28. Tanpa Pamit

24 3 0
                                    

Kemarin, kamu datang dengan sebuah harapan besar. Hari ini ... kenapa kamu tidak lagi datang? Jadi datangmu untuk pergi?

***

"Innalillahi wa innailaihi roji'un, mama kamu ... sudah tidak ada."

Satu kalimat yang mampu menyihir Nantha menjadi seperti orang linglung yang berlinangan air mata.

Dada Luthfa pun ikut sesak. Mendengar ucapan itu seakan menusuk hati dan jantungnya.

Bagaimana tidak, coba bayangkan, saat ibu, sosok yang melahirkanmu, sosok yang menemanimu dari kamu lahir sampai sebesar ini, harus pergi untuk selamanya. Sosok yang biasanya akan kamu peluk ketika malam hari kamu tidak bisa tidur. Sosok yang akan kamu cium pipinya ketika kamu pulang sekolah. Sosok yang kamu cium tangannya ketika kamu begangkat ke mana saja. Dan sosok yang selalu melindungimu saat kamu ketakutan dengan suara petir di malam hari.

Yang dulu selalu memarahimu hanya karena bermain hujan-hujanan, menjewer telingamu ketika kamu tak menurut. Sekarang beliau harus pergi tanpa suara, tanpa adanya kalimat perpisahan. Tanpa adanya pelukan terakhir.

Selama-lamanya. Tak akan pernah kamu menjumpai dan memeluknya lagi. Tak akan pernah kamu mencium tangan, dan pipinya lagi. Tak akan ada lagi yang memarahimu, menghiburmu saat sedih, dan menyuapimu saat makan.

Wajah yang selalu memberimu kenangan, inspirasi, semangat, kini harus berakhir sampai di sini. Harus kamu lihat terakhir kali dengan wajah tak sama, pucat. Bahkan, besok tak ada lagi.

"MAMA!"

"Pemakaman Bu Wati akan dilakukan di rumah sendiri. Pihak rumah sakit hanya mampu membantunya sampai sejauh ini. Kalian bisa menghubungi keluarga lain yang mungkin bisa membantu." Suster cantik yang dulu menunjukkan jalan kepada Luthfa itu tak tersenyum. Berucap dengan suara kecilnya.

Luthfa mengangguk, masih memegangi bahu rapuh Nantha. Laki-laki itu sempat menghubungi orang tuanya. Tak lupa mengubungi nomor keluarga Nantha di ponsel gadis itu.

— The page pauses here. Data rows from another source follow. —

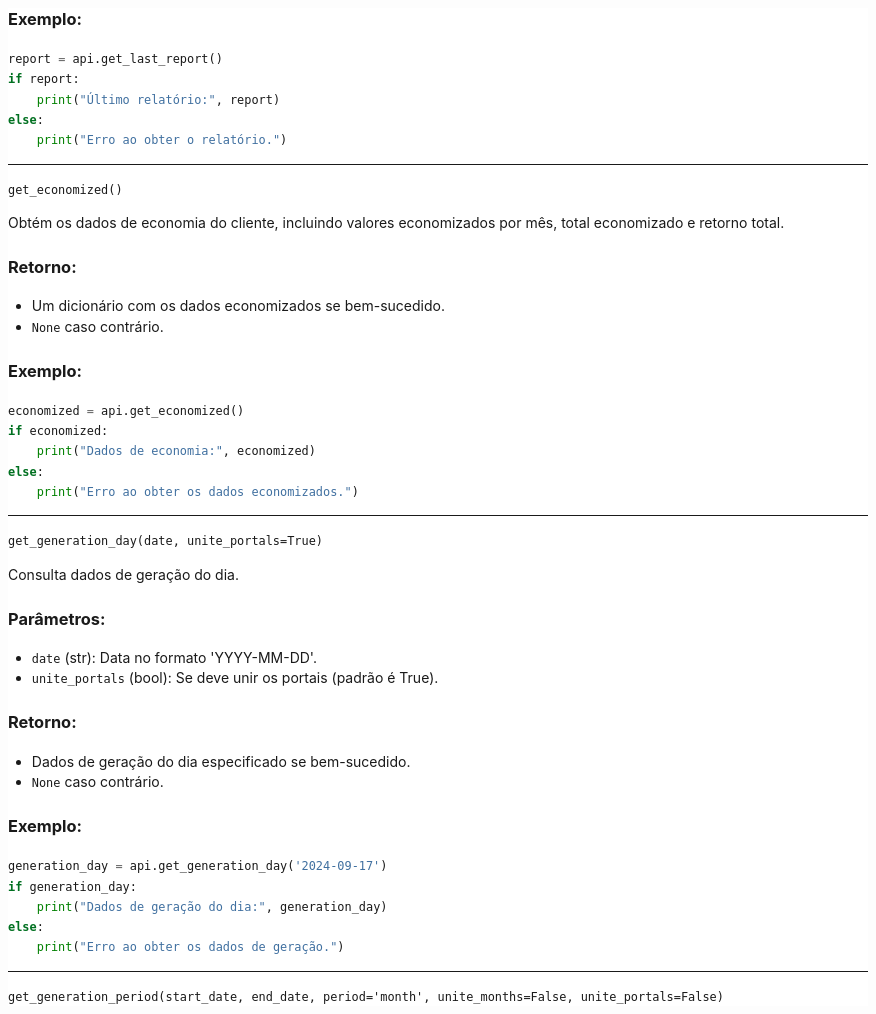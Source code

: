 ### Exemplo:
```python
report = api.get_last_report()
if report:
    print("Último relatório:", report)
else:
    print("Erro ao obter o relatório.")
```
------------
`get_economized()`

Obtém os dados de economia do cliente, incluindo valores economizados por mês, total economizado e retorno total.

### Retorno:
* Um dicionário com os dados economizados se bem-sucedido.
* `None` caso contrário.

### Exemplo:
```python
economized = api.get_economized()
if economized:
    print("Dados de economia:", economized)
else:
    print("Erro ao obter os dados economizados.")
```
------------
`get_generation_day(date, unite_portals=True)`

Consulta dados de geração do dia.

### Parâmetros:
* `date` (str): Data no formato 'YYYY-MM-DD'.
* `unite_portals` (bool): Se deve unir os portais (padrão é True).

### Retorno:
* Dados de geração do dia especificado se bem-sucedido.
* `None` caso contrário.

### Exemplo:
```python
generation_day = api.get_generation_day('2024-09-17')
if generation_day:
    print("Dados de geração do dia:", generation_day)
else:
    print("Erro ao obter os dados de geração.")
```
------------
`get_generation_period(start_date, end_date, period='month', unite_months=False, unite_portals=False)`
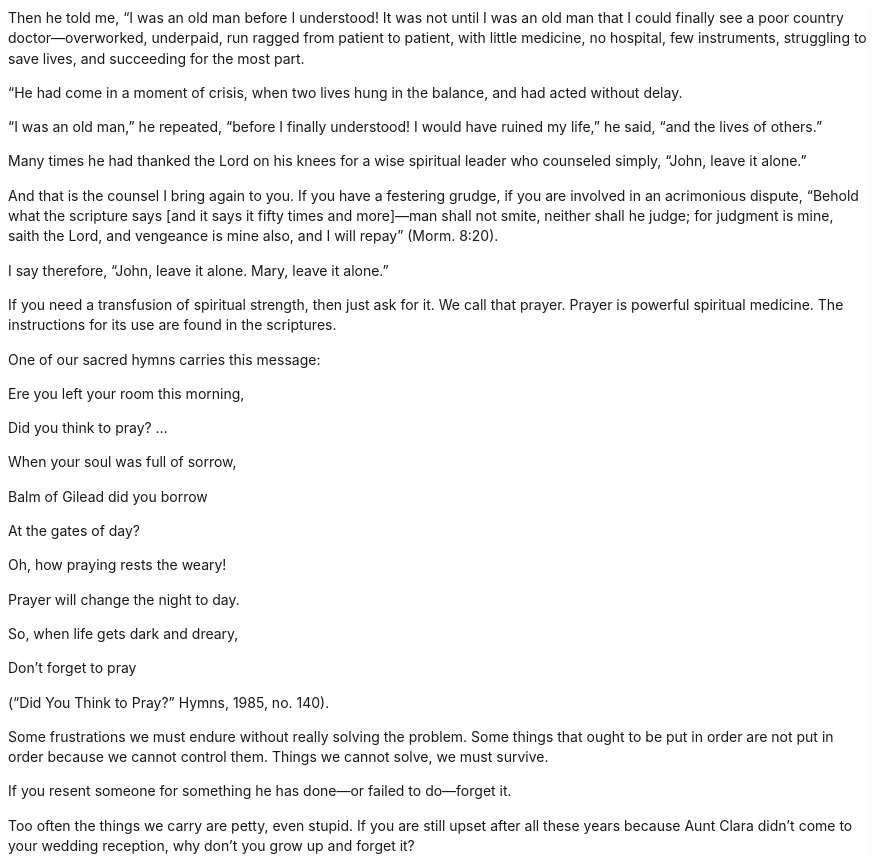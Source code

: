 Then he told me, “I was an old man before I understood! It was not until I was an old man that I could finally see a poor country doctor—overworked, underpaid, run ragged from patient to patient, with little medicine, no hospital, few instruments, struggling to save lives, and succeeding for the most part.

“He had come in a moment of crisis, when two lives hung in the balance, and had acted without delay.

“I was an old man,” he repeated, “before I finally understood! I would have ruined my life,” he said, “and the lives of others.”

Many times he had thanked the Lord on his knees for a wise spiritual leader who counseled simply, “John, leave it alone.”

And that is the counsel I bring again to you. If you have a festering grudge, if you are involved in an acrimonious dispute, “Behold what the scripture says [and it says it fifty times and more]—man shall not smite, neither shall he judge; for judgment is mine, saith the Lord, and vengeance is mine also, and I will repay” (Morm. 8:20).

I say therefore, “John, leave it alone. Mary, leave it alone.”

If you need a transfusion of spiritual strength, then just ask for it. We call that prayer. Prayer is powerful spiritual medicine. The instructions for its use are found in the scriptures.

One of our sacred hymns carries this message:





Ere you left your room this morning,

Did you think to pray? …

When your soul was full of sorrow,

Balm of Gilead did you borrow

At the gates of day?

Oh, how praying rests the weary!

Prayer will change the night to day.

So, when life gets dark and dreary,

Don’t forget to pray





(“Did You Think to Pray?” Hymns, 1985, no. 140).





Some frustrations we must endure without really solving the problem. Some things that ought to be put in order are not put in order because we cannot control them. Things we cannot solve, we must survive.

If you resent someone for something he has done—or failed to do—forget it.

Too often the things we carry are petty, even stupid. If you are still upset after all these years because Aunt Clara didn’t come to your wedding reception, why don’t you grow up and forget it?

Meskipun dimakamkan besok, tetapi mayat Wati harus dibawa pulang sekarang.

Tidak pingsan, Nantha tetap stay dengan pandangan kosong dan sesaat kemudian menangis lagi. Ia teringat orang selalu ia sayangi, yang ia sukai masakan enaknya.

Genta datang bersama Ditya dan keluarga lainnya. Genta menangis, ingin memarahi bahkan menonjok Ditya, tetapi sadar ia sedang di rumah sakit.

"Kamu bisa tinggal bersama Papa, Nantha," ucap Ditya. Seketika membuat tangisan Nantha kembali mengeras. Ingin Nantha menyuruh Luthfa menonjok pipi papanya.

***

Jujur, Nantha takut dengan hantu, orang mati, dan semacamnya. Saat masih kecil ia memang suka bercerita tentang hal itu. Namun, karena Wati dan Ditya selalu melarangnya, Nantha penasaran. Mengapa tidak boleh membicarakan hal itu, dan rasa penasarannya dijawab oleh Genta. Laki-laki itu berkata, kalau mereka membicarakan hantu, nantinya hantu itu akan datang sampai malam dan membuatmu tak bisa tidur.

Sehingga sampai saat ini, Nantha takut dan tak pernah berani walaupun sebatas mendengar ceritanya saja. Membaca saja sudah membuat bulu kuduknya merinding.

Namun, tidak untuk hari ini. Orang yang ada di depannya adalah Wati, mama kandungnya. Gadis itu sama sekali tak takut.

Jenazah Wati ditidurkan di kasur biasa yang masih bergaya lama. Nantha duduk di kursi sampingnya dan menyenderkan kepalanya di pinggiran kasur. Ketika sampai di rumah tadi, Nantha langsung memeluk tubuh Wati dan menangis kencang.